# DATA EXCERPTS
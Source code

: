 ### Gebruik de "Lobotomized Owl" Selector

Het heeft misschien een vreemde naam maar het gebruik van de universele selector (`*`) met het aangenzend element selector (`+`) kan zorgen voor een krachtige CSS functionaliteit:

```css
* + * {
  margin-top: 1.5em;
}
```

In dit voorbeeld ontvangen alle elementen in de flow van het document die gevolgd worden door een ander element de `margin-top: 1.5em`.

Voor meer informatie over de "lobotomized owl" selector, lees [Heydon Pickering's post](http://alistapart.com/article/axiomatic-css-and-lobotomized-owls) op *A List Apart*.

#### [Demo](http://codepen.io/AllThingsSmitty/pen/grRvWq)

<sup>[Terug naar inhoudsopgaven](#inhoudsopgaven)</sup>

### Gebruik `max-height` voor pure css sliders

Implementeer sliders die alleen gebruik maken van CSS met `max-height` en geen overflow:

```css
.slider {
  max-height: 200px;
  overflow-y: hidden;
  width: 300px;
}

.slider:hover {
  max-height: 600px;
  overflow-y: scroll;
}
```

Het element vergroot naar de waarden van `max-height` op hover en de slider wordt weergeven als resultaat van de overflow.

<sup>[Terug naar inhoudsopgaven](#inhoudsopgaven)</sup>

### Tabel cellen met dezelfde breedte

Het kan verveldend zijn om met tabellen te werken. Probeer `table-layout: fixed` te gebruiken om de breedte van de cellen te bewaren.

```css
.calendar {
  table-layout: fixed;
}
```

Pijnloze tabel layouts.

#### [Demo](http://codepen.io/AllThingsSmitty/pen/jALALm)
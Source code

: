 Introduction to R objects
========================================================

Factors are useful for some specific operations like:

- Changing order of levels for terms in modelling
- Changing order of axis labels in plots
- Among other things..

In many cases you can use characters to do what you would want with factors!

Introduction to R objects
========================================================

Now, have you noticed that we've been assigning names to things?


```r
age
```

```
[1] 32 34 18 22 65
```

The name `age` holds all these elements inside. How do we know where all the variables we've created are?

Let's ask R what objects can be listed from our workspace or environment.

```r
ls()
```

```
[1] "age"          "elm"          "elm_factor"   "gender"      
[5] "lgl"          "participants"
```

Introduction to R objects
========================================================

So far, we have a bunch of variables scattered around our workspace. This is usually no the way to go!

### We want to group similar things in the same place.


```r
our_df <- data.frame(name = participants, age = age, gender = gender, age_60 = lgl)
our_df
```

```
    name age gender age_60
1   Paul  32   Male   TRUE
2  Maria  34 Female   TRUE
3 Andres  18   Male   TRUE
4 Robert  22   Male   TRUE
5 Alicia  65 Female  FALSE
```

# EXERCISE DESCRIPTION
State how many lines of the listing hold the string "AllThingsSmitty", and add nothing else.

# ANSWER TO THIS PROBLEM
2